Exercise goal → Give the data again exactly, from its opening line through the line in which "- 4 redundant" appears.

Working data →
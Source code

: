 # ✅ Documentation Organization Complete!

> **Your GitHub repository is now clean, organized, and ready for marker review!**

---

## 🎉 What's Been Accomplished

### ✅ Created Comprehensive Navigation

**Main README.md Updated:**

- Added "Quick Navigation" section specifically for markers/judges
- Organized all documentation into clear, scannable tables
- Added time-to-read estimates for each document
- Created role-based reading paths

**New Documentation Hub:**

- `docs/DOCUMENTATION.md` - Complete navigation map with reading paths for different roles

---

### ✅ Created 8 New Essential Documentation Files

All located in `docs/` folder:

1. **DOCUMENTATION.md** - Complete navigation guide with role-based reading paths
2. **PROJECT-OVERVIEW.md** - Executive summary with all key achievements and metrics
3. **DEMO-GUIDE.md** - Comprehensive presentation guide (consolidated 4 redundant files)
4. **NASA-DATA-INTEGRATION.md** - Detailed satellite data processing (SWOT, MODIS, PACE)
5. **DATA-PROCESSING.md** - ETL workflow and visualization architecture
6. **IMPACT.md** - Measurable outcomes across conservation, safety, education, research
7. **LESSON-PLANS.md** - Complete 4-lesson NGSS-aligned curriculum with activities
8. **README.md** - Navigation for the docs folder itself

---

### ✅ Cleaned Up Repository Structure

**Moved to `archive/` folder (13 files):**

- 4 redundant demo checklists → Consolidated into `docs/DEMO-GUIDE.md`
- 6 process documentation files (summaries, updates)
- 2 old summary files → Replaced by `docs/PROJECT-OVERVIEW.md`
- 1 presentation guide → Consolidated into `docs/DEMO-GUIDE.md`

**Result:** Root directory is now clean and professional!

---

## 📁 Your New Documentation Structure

Solution to this problem →
Source code

: # ✅ Documentation Organization Complete!

> **Your GitHub repository is now clean, organized, and ready for marker review!**

---

## 🎉 What's Been Accomplished

### ✅ Created Comprehensive Navigation

**Main README.md Updated:**

- Added "Quick Navigation" section specifically for markers/judges
- Organized all documentation into clear, scannable tables
- Added time-to-read estimates for each document
- Created role-based reading paths

**New Documentation Hub:**

- `docs/DOCUMENTATION.md` - Complete navigation map with reading paths for different roles

---

### ✅ Created 8 New Essential Documentation Files

All located in `docs/` folder:

1. **DOCUMENTATION.md** - Complete navigation guide with role-based reading paths
2. **PROJECT-OVERVIEW.md** - Executive summary with all key achievements and metrics
3. **DEMO-GUIDE.md** - Comprehensive presentation guide (consolidated 4 redundant files)
4. **NASA-DATA-INTEGRATION.md** - Detailed satellite data processing (SWOT, MODIS, PACE)
5. **DATA-PROCESSING.md** - ETL workflow and visualization architecture
6. **IMPACT.md** - Measurable outcomes across conservation, safety, education, research
7. **LESSON-PLANS.md** - Complete 4-lesson NGSS-aligned curriculum with activities
8. **README.md** - Navigation for the docs folder itself

---

### ✅ Cleaned Up Repository Structure

**Moved to `archive/` folder (13 files):**

- 4 redundant demo checklists → Consolidated into `docs/DEMO-GUIDE.md`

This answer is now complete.